* [PATCH] Upgrade 1.19.1 -> 1.19.2
@ 2017-10-31 9:48 Zhixiong Chi
2017-10-31 9:51 ` Zhixiong Chi
2017-10-31 10:05 ` ✗ patchtest: failure for " Patchwork
0 siblings, 2 replies; 3+ messages in thread
From: Zhixiong Chi @ 2017-10-31 9:48 UTC (permalink / raw)
To: openembedded-core
Among other things, fix CVE-2017-13089 CVE-2017-13090 CVE-2017-6508
External References:
https://nvd.nist.gov/vuln/detail/CVE-2017-13089
https://nvd.nist.gov/vuln/detail/CVE-2017-13090
https://nvd.nist.gov/vuln/detail/CVE-2017-6508
Signed-off-by: Zhixiong Chi <zhixiong.chi@windriver.com>
---
.../recipes-extended/wget/wget/CVE-2017-6508.patch | 44 ----------------------
meta/recipes-extended/wget/wget_1.19.1.bb | 9 -----
meta/recipes-extended/wget/wget_1.19.2.bb | 8 ++++
3 files changed, 8 insertions(+), 53 deletions(-)
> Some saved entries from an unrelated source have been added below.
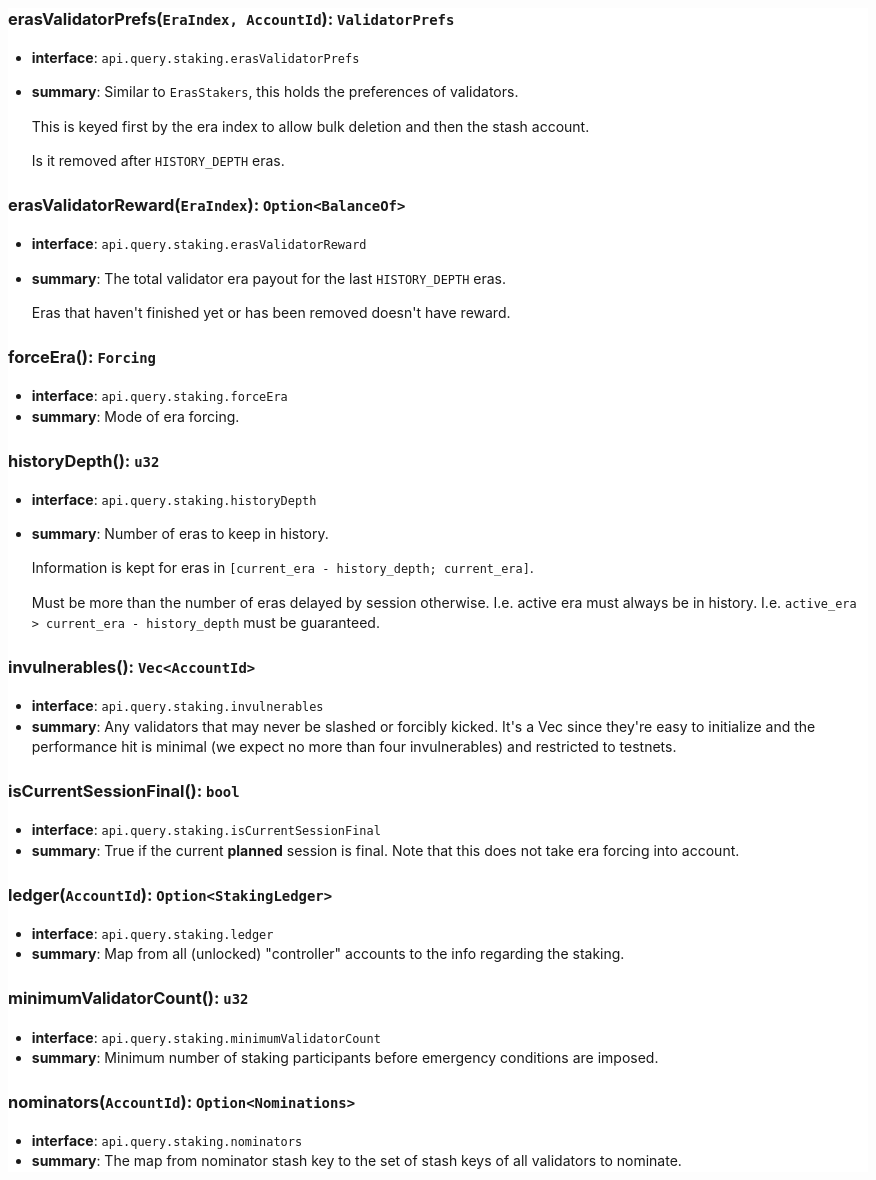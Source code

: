 ### erasValidatorPrefs(`EraIndex, AccountId`): `ValidatorPrefs`
- **interface**: `api.query.staking.erasValidatorPrefs`
- **summary**:   Similar to `ErasStakers`, this holds the preferences of validators. 

  This is keyed first by the era index to allow bulk deletion and then the stash account. 

  Is it removed after `HISTORY_DEPTH` eras. 
 
### erasValidatorReward(`EraIndex`): `Option<BalanceOf>`
- **interface**: `api.query.staking.erasValidatorReward`
- **summary**:   The total validator era payout for the last `HISTORY_DEPTH` eras. 

  Eras that haven't finished yet or has been removed doesn't have reward. 
 
### forceEra(): `Forcing`
- **interface**: `api.query.staking.forceEra`
- **summary**:   Mode of era forcing. 
 
### historyDepth(): `u32`
- **interface**: `api.query.staking.historyDepth`
- **summary**:   Number of eras to keep in history. 

  Information is kept for eras in `[current_era - history_depth; current_era]`. 

  Must be more than the number of eras delayed by session otherwise. I.e. active era must always be in history. I.e. `active_era > current_era - history_depth` must be guaranteed. 
 
### invulnerables(): `Vec<AccountId>`
- **interface**: `api.query.staking.invulnerables`
- **summary**:   Any validators that may never be slashed or forcibly kicked. It's a Vec since they're easy to initialize and the performance hit is minimal (we expect no more than four invulnerables) and restricted to testnets. 
 
### isCurrentSessionFinal(): `bool`
- **interface**: `api.query.staking.isCurrentSessionFinal`
- **summary**:   True if the current **planned** session is final. Note that this does not take era forcing into account. 
 
### ledger(`AccountId`): `Option<StakingLedger>`
- **interface**: `api.query.staking.ledger`
- **summary**:   Map from all (unlocked) "controller" accounts to the info regarding the staking. 
 
### minimumValidatorCount(): `u32`
- **interface**: `api.query.staking.minimumValidatorCount`
- **summary**:   Minimum number of staking participants before emergency conditions are imposed. 
 
### nominators(`AccountId`): `Option<Nominations>`
- **interface**: `api.query.staking.nominators`
- **summary**:   The map from nominator stash key to the set of stash keys of all validators to nominate.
delete mode 100644 meta/recipes-extended/wget/wget/CVE-2017-6508.patch
delete mode 100644 meta/recipes-extended/wget/wget_1.19.1.bb
create mode 100644 meta/recipes-extended/wget/wget_1.19.2.bb
diff --git a/meta/recipes-extended/wget/wget/CVE-2017-6508.patch b/meta/recipes-extended/wget/wget/CVE-2017-6508.patch
deleted file mode 100644
index b9c290f..0000000
--- a/meta/recipes-extended/wget/wget/CVE-2017-6508.patch
+++ /dev/null
@@ -1,44 +0,0 @@
-From 4d729e322fae359a1aefaafec1144764a54e8ad4 Mon Sep 17 00:00:00 2001
-From: =?UTF-8?q?Tim=20R=C3=BChsen?= <tim.ruehsen@gmx.de>
-Date: Mon, 6 Mar 2017 10:04:22 +0100
-Subject: [PATCH] Fix CRLF injection in Wget host part
-
-* src/url.c (url_parse): Reject control characters in host part of URL
-
-Reported-by: Orange Tsai
-
-Upstream-Status: Backport
-[http://git.savannah.gnu.org/cgit/wget.git/commit/?id=4d729e322fae359a1aefaafec1144764a54e8ad4]
-
-CVE: CVE-2017-6508
-
-Signed-off-by: Yi Zhao <yi.zhao@windriver.com>
----
- src/url.c | 11 +++++++++++
- 1 file changed, 11 insertions(+)
-
-diff --git a/src/url.c b/src/url.c
-index 8f8ff0b..7d36b27 100644
---- a/src/url.c
-+++ b/src/url.c
-@@ -925,6 +925,17 @@ url_parse (const char *url, int *error, struct iri *iri, bool percent_encode)
- url_unescape (u->host);
- host_modified = true;
-
-+ /* check for invalid control characters in host name */
-+ for (p = u->host; *p; p++)
-+ {
-+ if (c_iscntrl(*p))
-+ {
-+ url_free(u);
-+ error_code = PE_INVALID_HOST_NAME;
-+ goto error;
-+ }
-+ }
-+
- /* Apply IDNA regardless of iri->utf8_encode status */
- if (opt.enable_iri && iri)
- {
---
-2.7.4
-
diff --git a/meta/recipes-extended/wget/wget_1.19.1.bb b/meta/recipes-extended/wget/wget_1.19.1.bb
deleted file mode 100644
index 78bde95..0000000
--- a/meta/recipes-extended/wget/wget_1.19.1.bb
+++ /dev/null
@@ -1,9 +0,0 @@
-SRC_URI = "${GNU_MIRROR}/wget/wget-${PV}.tar.gz \
- file://0001-Unset-need_charset_alias-when-building-for-musl.patch \
- file://CVE-2017-6508.patch \
- "
-
-SRC_URI[md5sum] = "87cea36b7161fd43e3fd51a4e8b89689"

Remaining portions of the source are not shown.